What the task asks — Should a line below contain the word "seeking", report it.

Saved entries:
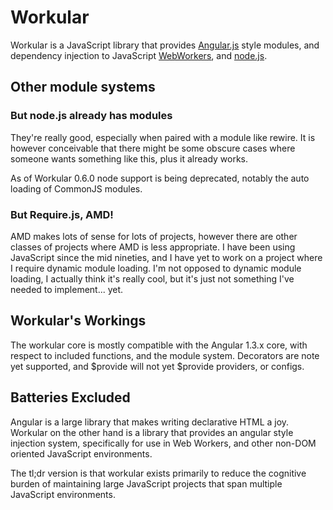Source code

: Workular
========

Workular is a JavaScript library that provides [Angular.js](http://angularjs.org/)
style modules, and dependency injection to JavaScript
[WebWorkers](https://developer.mozilla.org/en-US/docs/Web/Guide/Performance/Using_web_workers),
and [node.js](http://nodejs.org/).

## Other module systems

### But node.js already has modules

They're really good, especially when paired with a module like rewire.  It is
however conceivable that there might be some obscure cases where someone wants
something like this, plus it already works.

As of Workular 0.6.0 node support is being deprecated, notably the auto
loading of CommonJS modules.

### But Require.js, AMD!

AMD makes lots of sense for lots of projects, however there are other classes of
projects where AMD is less appropriate.  I have been using JavaScript since the
mid nineties, and I have yet to work on a project where I require dynamic
module loading.  I'm not opposed to dynamic module loading, I actually think
it's really cool, but it's just not something I've needed to implement... yet.

## Workular's Workings

The workular core is mostly compatible with the Angular 1.3.x core, with respect
to included functions, and the module system. Decorators are note yet supported,
and $provide will not yet $provide providers, or configs.

## Batteries Excluded

Angular is a large library that makes writing declarative HTML a joy. Workular
on the other hand is a library that provides an angular style injection system,
specifically for use in Web Workers, and other non-DOM oriented JavaScript
environments.

The tl;dr version is that workular exists primarily to reduce the cognitive
burden of maintaining large JavaScript projects that span multiple JavaScript
environments.
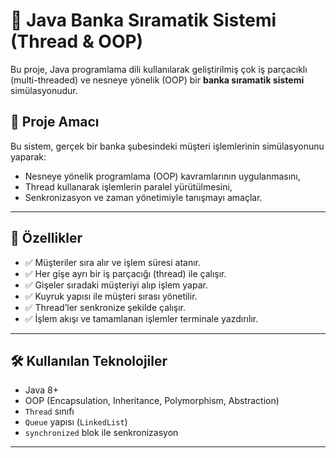 # 🏦 Java Banka Sıramatik Sistemi (Thread & OOP)

Bu proje, Java programlama dili kullanılarak geliştirilmiş çok iş parçacıklı (multi-threaded) ve nesneye yönelik (OOP) bir **banka sıramatik sistemi** simülasyonudur.

## 🎯 Proje Amacı

Bu sistem, gerçek bir banka şubesindeki müşteri işlemlerinin simülasyonunu yaparak:

- Nesneye yönelik programlama (OOP) kavramlarının uygulanmasını,
- Thread kullanarak işlemlerin paralel yürütülmesini,
- Senkronizasyon ve zaman yönetimiyle tanışmayı amaçlar.

---

## 🧩 Özellikler

- ✅ Müşteriler sıra alır ve işlem süresi atanır.
- ✅ Her gişe ayrı bir iş parçacığı (thread) ile çalışır.
- ✅ Gişeler sıradaki müşteriyi alıp işlem yapar.
- ✅ Kuyruk yapısı ile müşteri sırası yönetilir.
- ✅ Thread’ler senkronize şekilde çalışır.
- ✅ İşlem akışı ve tamamlanan işlemler terminale yazdırılır.

---

## 🛠️ Kullanılan Teknolojiler

- Java 8+
- OOP (Encapsulation, Inheritance, Polymorphism, Abstraction)
- `Thread` sınıfı
- `Queue` yapısı (`LinkedList`)
- `synchronized` blok ile senkronizasyon

---



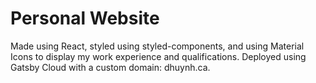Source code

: # Personal Website

Made using React, styled using styled-components, and using Material Icons to display my work experience and qualifications.
Deployed using Gatsby Cloud with a custom domain: dhuynh.ca.
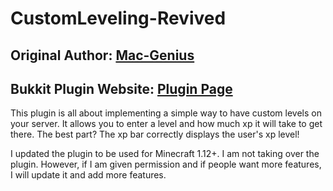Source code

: # CustomLeveling-Revived
## Original Author: [Mac-Genius](https://github.com/Mac-Genius/CustomLeveling-)
## Bukkit Plugin Website: [Plugin Page](https://dev.bukkit.org/projects/customleveling-revived)
This plugin is all about implementing a simple way to have custom levels on your server. It allows you to enter a level and how much xp it will take to get there. The best part? The xp bar correctly displays the user's xp level!

I updated the plugin to be used for Minecraft 1.12+. I am not taking over the plugin. However, if I am given permission and if people want more features, I will update it and add more features.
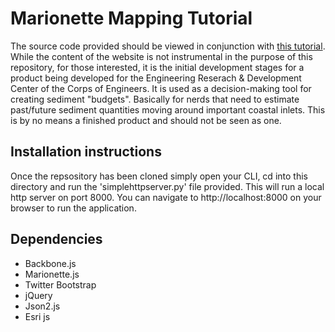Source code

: # Marionette Mapping Tutorial

The source code provided should be viewed in conjunction with [this tutorial](http://rgeob.com/TODO). While the content of the website is not instrumental in the purpose of this repository, for those interested, it is the initial development stages for a product being developed for the Engineering Reserach & Development Center of the Corps of Engineers. It is used as a decision-making tool for creating sediment "budgets". Basically for nerds that need to estimate past/future sediment quantities moving around important coastal inlets. This is by no means a finished product and should not be seen as one.

## Installation instructions

Once the repsository has been cloned simply open your CLI, cd into this directory and run the 'simplehttpserver.py' file provided. This will run a local http server on port 8000. You can navigate to http://localhost:8000 on your browser to run the application.

## Dependencies
- Backbone.js
- Marionette.js
- Twitter Bootstrap
- jQuery
- Json2.js
- Esri js
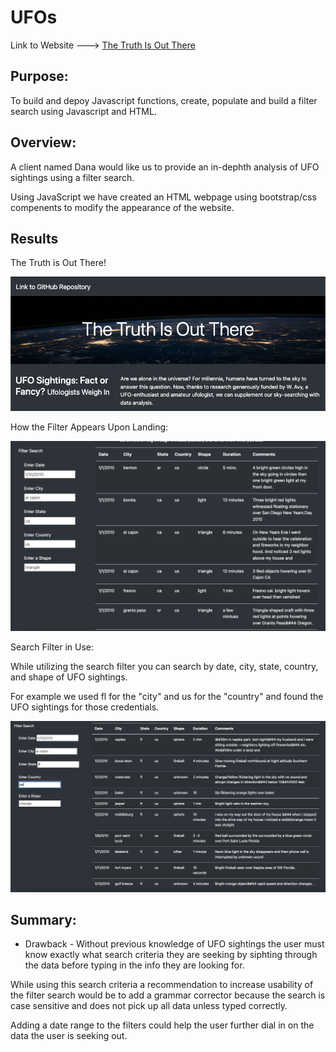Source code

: # UFOs

Link to Website ---> [The Truth Is Out There](https://aborden23.github.io/UFOs/)

## Purpose:

To build and depoy Javascript functions, create, populate and build a filter search using Javascript and HTML.

## Overview:

A client named Dana would like us to provide an in-dephth analysis of UFO sightings using a filter search. 

Using JavaScript we have created an HTML webpage using bootstrap/css compenents to modify the appearance of the website.

## Results

The Truth is Out There!

![This is an image](https://github.com/ABorden23/UFOs/blob/main/static/images/html%20page%20preview.jpeg)

How the Filter Appears Upon Landing:

![This is an image](https://github.com/ABorden23/UFOs/blob/main/static/images/filter%20website%20preview.jpeg)

Search Filter in Use:

While utilizing the search filter you can search by date, city, state, country, and shape of UFO sightings. 

For example we used fl for the "city" and us for the "country" and found the UFO sightings for those credentials.

![This is an image](https://github.com/ABorden23/UFOs/blob/main/static/images/html%20page%20search%20filter.jpeg)

## Summary:

* Drawback - Without previous knowledge of UFO sightings the user must know exactly what search criteria they are seeking by siphting through the data before typing in the info they are looking for. 

While using this search criteria a recommendation to increase usability of the filter search would be to add a grammar corrector because the search is case sensitive and does not pick up all data unless typed correctly.

Adding a date range to the filters could help the user further dial in on the data the user is seeking out.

Result —
* Drawback - Without previous knowledge of UFO sightings the user must know exactly what search criteria they are seeking by siphting through the data before typing in the info they are looking for. 
Adding a date range to the filters could help the user further dial in on the data the user is seeking out.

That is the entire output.